**Exercise objective**
If an entry holds a picture, leave that picture out; copy everything else exactly.
Listed records below:
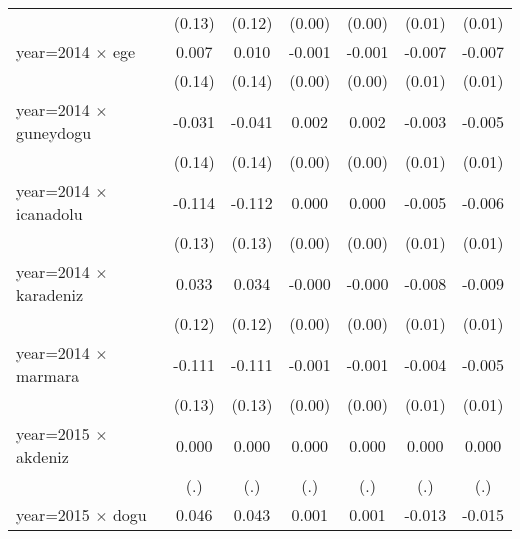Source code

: {\begin{tabular}{l*{6}{c}}
                    &      (0.13)         &      (0.12)         &      (0.00)         &      (0.00)         &      (0.01)         &      (0.01)         \\
year=2014 $\times$ ege&       0.007         &       0.010         &      -0.001         &      -0.001         &      -0.007         &      -0.007         \\
                    &      (0.14)         &      (0.14)         &      (0.00)         &      (0.00)         &      (0.01)         &      (0.01)         \\
year=2014 $\times$ guneydogu&      -0.031         &      -0.041         &       0.002         &       0.002         &      -0.003         &      -0.005         \\
                    &      (0.14)         &      (0.14)         &      (0.00)         &      (0.00)         &      (0.01)         &      (0.01)         \\
year=2014 $\times$ icanadolu&      -0.114         &      -0.112         &       0.000         &       0.000         &      -0.005         &      -0.006         \\
                    &      (0.13)         &      (0.13)         &      (0.00)         &      (0.00)         &      (0.01)         &      (0.01)         \\
year=2014 $\times$ karadeniz&       0.033         &       0.034         &      -0.000         &      -0.000         &      -0.008         &      -0.009         \\
                    &      (0.12)         &      (0.12)         &      (0.00)         &      (0.00)         &      (0.01)         &      (0.01)         \\
year=2014 $\times$ marmara&      -0.111         &      -0.111         &      -0.001         &      -0.001         &      -0.004         &      -0.005         \\
                    &      (0.13)         &      (0.13)         &      (0.00)         &      (0.00)         &      (0.01)         &      (0.01)         \\
year=2015 $\times$ akdeniz&       0.000         &       0.000         &       0.000         &       0.000         &       0.000         &       0.000         \\
                    &         (.)         &         (.)         &         (.)         &         (.)         &         (.)         &         (.)         \\
year=2015 $\times$ dogu&       0.046         &       0.043         &       0.001         &       0.001         &      -0.013         &      -0.015         \\

\end{tabular}}
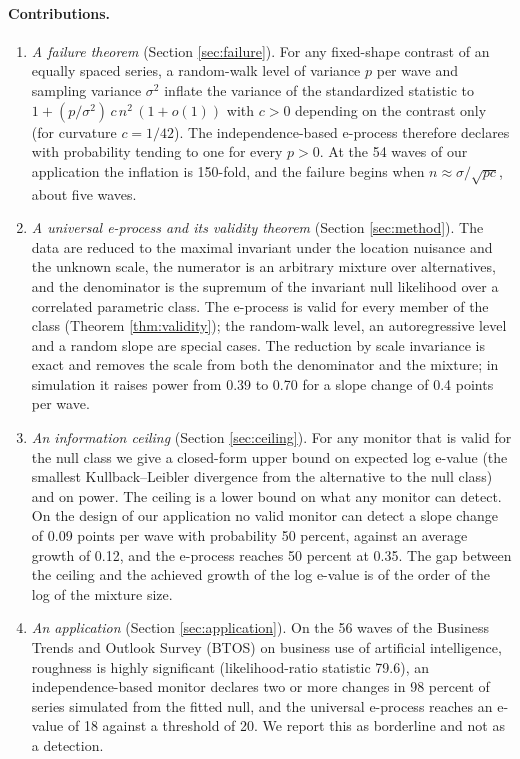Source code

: \documentclass[11pt]{article}
\theoremstyle{plain}
\theoremstyle{definition}
\begin{document}
\paragraph{Contributions.}
\begin{enumerate}
\item \emph{A failure theorem} (Section \ref{sec:failure}). For any fixed-shape contrast of an equally spaced series, a random-walk level of variance $p$ per wave and sampling variance $\sigma^2$ inflate the variance of the standardized statistic to $1 + (p/\sigma^2)\,c\,n^2\,(1+o(1))$ with $c>0$ depending on the contrast only (for curvature $c = 1/42$). The independence-based e-process therefore declares with probability tending to one for every $p>0$. At the 54 waves of our application the inflation is 150-fold, and the failure begins when $n \approx \sigma/\sqrt{pc}$, about five waves.
\item \emph{A universal e-process and its validity theorem} (Section \ref{sec:method}). The data are reduced to the maximal invariant under the location nuisance and the unknown scale, the numerator is an arbitrary mixture over alternatives, and the denominator is the supremum of the invariant null likelihood over a correlated parametric class. The e-process is valid for every member of the class (Theorem \ref{thm:validity}); the random-walk level, an autoregressive level and a random slope are special cases. The reduction by scale invariance is exact and removes the scale from both the denominator and the mixture; in simulation it raises power from 0.39 to 0.70 for a slope change of 0.4 points per wave.
\item \emph{An information ceiling} (Section \ref{sec:ceiling}). For any monitor that is valid for the null class we give a closed-form upper bound on expected log e-value (the smallest Kullback--Leibler divergence from the alternative to the null class) and on power. The ceiling is a lower bound on what any monitor can detect. On the design of our application no valid monitor can detect a slope change of 0.09 points per wave with probability 50 percent, against an average growth of 0.12, and the e-process reaches 50 percent at 0.35. The gap between the ceiling and the achieved growth of the log e-value is of the order of the log of the mixture size.
\item \emph{An application} (Section \ref{sec:application}). On the 56 waves of the Business Trends and Outlook Survey (BTOS) on business use of artificial intelligence, roughness is highly significant (likelihood-ratio statistic 79.6), an independence-based monitor declares two or more changes in 98 percent of series simulated from the fitted null, and the universal e-process reaches an e-value of 18 against a threshold of 20. We report this as borderline and not as a detection.
\end{enumerate}
\end{document}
End of Listed records.
**Task result**
Source code

: {\begin{tabular}{l*{6}{c}}
                    &      (0.13)         &      (0.12)         &      (0.00)         &      (0.00)         &      (0.01)         &      (0.01)         \\
year=2014 $\times$ ege&       0.007         &       0.010         &      -0.001         &      -0.001         &      -0.007         &      -0.007         \\
                    &      (0.14)         &      (0.14)         &      (0.00)         &      (0.00)         &      (0.01)         &      (0.01)         \\
year=2014 $\times$ guneydogu&      -0.031         &      -0.041         &       0.002         &       0.002         &      -0.003         &      -0.005         \\
                    &      (0.14)         &      (0.14)         &      (0.00)         &      (0.00)         &      (0.01)         &      (0.01)         \\
year=2014 $\times$ icanadolu&      -0.114         &      -0.112         &       0.000         &       0.000         &      -0.005         &      -0.006         \\
                    &      (0.13)         &      (0.13)         &      (0.00)         &      (0.00)         &      (0.01)         &      (0.01)         \\
year=2014 $\times$ karadeniz&       0.033         &       0.034         &      -0.000         &      -0.000         &      -0.008         &      -0.009         \\
                    &      (0.12)         &      (0.12)         &      (0.00)         &      (0.00)         &      (0.01)         &      (0.01)         \\
year=2014 $\times$ marmara&      -0.111         &      -0.111         &      -0.001         &      -0.001         &      -0.004         &      -0.005         \\
                    &      (0.13)         &      (0.13)         &      (0.00)         &      (0.00)         &      (0.01)         &      (0.01)         \\
year=2015 $\times$ akdeniz&       0.000         &       0.000         &       0.000         &       0.000         &       0.000         &       0.000         \\
                    &         (.)         &         (.)         &         (.)         &         (.)         &         (.)         &         (.)         \\
year=2015 $\times$ dogu&       0.046         &       0.043         &       0.001         &       0.001         &      -0.013         &      -0.015         \\

\end{tabular}}
Source code

: \documentclass[11pt]{article}
\theoremstyle{plain}
\theoremstyle{definition}
\begin{document}
\paragraph{Contributions.}
\begin{enumerate}
\item \emph{A failure theorem} (Section \ref{sec:failure}). For any fixed-shape contrast of an equally spaced series, a random-walk level of variance $p$ per wave and sampling variance $\sigma^2$ inflate the variance of the standardized statistic to $1 + (p/\sigma^2)\,c\,n^2\,(1+o(1))$ with $c>0$ depending on the contrast only (for curvature $c = 1/42$). The independence-based e-process therefore declares with probability tending to one for every $p>0$. At the 54 waves of our application the inflation is 150-fold, and the failure begins when $n \approx \sigma/\sqrt{pc}$, about five waves.
\item \emph{A universal e-process and its validity theorem} (Section \ref{sec:method}). The data are reduced to the maximal invariant under the location nuisance and the unknown scale, the numerator is an arbitrary mixture over alternatives, and the denominator is the supremum of the invariant null likelihood over a correlated parametric class. The e-process is valid for every member of the class (Theorem \ref{thm:validity}); the random-walk level, an autoregressive level and a random slope are special cases. The reduction by scale invariance is exact and removes the scale from both the denominator and the mixture; in simulation it raises power from 0.39 to 0.70 for a slope change of 0.4 points per wave.
\item \emph{An information ceiling} (Section \ref{sec:ceiling}). For any monitor that is valid for the null class we give a closed-form upper bound on expected log e-value (the smallest Kullback--Leibler divergence from the alternative to the null class) and on power. The ceiling is a lower bound on what any monitor can detect. On the design of our application no valid monitor can detect a slope change of 0.09 points per wave with probability 50 percent, against an average growth of 0.12, and the e-process reaches 50 percent at 0.35. The gap between the ceiling and the achieved growth of the log e-value is of the order of the log of the mixture size.
\item \emph{An application} (Section \ref{sec:application}). On the 56 waves of the Business Trends and Outlook Survey (BTOS) on business use of artificial intelligence, roughness is highly significant (likelihood-ratio statistic 79.6), an independence-based monitor declares two or more changes in 98 percent of series simulated from the fitted null, and the universal e-process reaches an e-value of 18 against a threshold of 20. We report this as borderline and not as a detection.
\end{enumerate}
\end{document}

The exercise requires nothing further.